— Exercise goal —
Where "割り当てのサイズ" appears in a line of the entries below, that line should be copied.

Saved entries
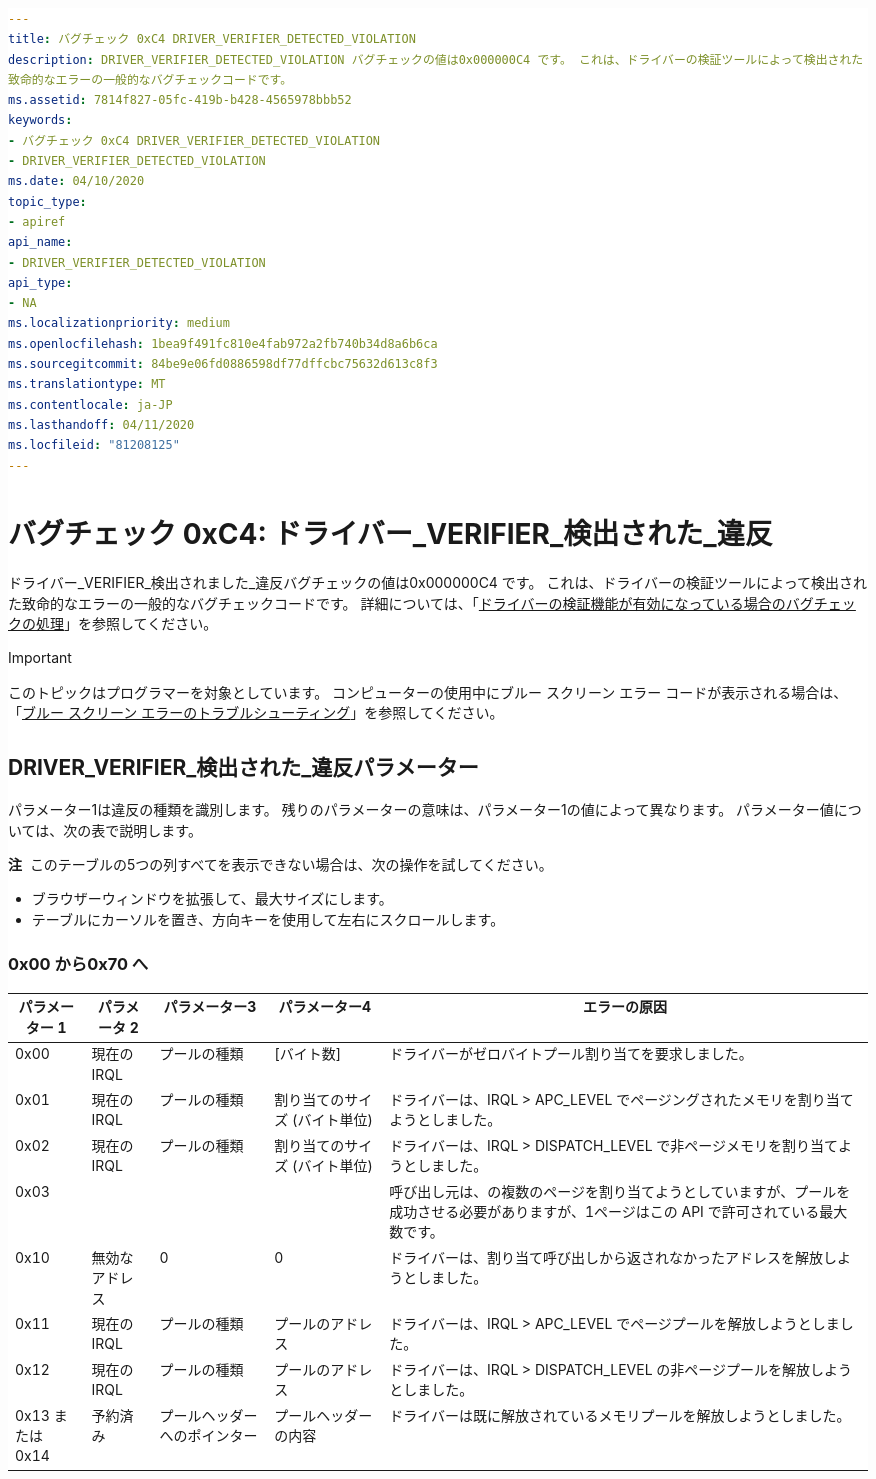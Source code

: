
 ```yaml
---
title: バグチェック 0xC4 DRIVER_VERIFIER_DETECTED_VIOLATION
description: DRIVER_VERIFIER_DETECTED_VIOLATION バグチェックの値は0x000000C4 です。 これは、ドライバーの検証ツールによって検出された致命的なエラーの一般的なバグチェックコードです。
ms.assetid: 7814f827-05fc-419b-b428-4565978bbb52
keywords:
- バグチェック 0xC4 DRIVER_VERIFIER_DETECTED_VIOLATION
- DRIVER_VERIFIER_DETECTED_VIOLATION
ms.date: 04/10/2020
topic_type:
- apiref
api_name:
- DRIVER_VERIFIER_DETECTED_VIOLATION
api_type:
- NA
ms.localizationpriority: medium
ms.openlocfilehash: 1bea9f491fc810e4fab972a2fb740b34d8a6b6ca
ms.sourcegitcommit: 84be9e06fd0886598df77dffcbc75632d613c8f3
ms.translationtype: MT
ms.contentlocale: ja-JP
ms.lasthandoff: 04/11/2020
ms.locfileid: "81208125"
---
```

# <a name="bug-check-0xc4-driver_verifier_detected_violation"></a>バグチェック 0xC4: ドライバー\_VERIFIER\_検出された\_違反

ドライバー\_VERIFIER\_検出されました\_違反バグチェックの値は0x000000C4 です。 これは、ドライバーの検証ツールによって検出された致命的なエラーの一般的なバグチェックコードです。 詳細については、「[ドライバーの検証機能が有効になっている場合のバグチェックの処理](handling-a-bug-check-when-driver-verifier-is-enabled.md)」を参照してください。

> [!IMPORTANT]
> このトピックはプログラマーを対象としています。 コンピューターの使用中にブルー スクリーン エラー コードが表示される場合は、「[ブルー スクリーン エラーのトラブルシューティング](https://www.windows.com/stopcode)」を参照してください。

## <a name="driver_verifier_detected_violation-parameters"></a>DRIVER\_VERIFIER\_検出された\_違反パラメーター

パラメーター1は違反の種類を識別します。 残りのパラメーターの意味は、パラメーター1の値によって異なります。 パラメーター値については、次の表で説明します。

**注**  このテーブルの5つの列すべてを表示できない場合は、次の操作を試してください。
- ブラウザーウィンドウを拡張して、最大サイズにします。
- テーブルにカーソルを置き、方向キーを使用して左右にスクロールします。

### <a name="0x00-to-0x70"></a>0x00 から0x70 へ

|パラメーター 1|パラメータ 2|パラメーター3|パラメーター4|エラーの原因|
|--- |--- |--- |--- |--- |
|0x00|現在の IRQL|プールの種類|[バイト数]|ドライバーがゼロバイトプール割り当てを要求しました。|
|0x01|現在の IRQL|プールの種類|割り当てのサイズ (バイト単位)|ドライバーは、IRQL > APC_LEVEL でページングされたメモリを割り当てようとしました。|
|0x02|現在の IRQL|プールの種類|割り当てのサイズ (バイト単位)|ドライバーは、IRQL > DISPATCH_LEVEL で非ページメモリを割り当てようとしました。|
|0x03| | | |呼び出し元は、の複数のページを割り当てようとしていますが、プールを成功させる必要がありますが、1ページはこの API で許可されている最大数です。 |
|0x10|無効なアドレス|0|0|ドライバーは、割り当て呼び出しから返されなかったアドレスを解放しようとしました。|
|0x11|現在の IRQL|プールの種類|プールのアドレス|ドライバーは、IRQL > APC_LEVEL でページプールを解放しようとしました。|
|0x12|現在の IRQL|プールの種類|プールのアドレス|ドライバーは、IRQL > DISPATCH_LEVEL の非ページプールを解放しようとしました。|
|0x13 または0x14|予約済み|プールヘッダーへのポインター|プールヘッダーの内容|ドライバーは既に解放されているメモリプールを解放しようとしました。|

— Your response —
|0x01|現在の IRQL|プールの種類|割り当てのサイズ (バイト単位)|ドライバーは、IRQL > APC_LEVEL でページングされたメモリを割り当てようとしました。|
|0x02|現在の IRQL|プールの種類|割り当てのサイズ (バイト単位)|ドライバーは、IRQL > DISPATCH_LEVEL で非ページメモリを割り当てようとしました。|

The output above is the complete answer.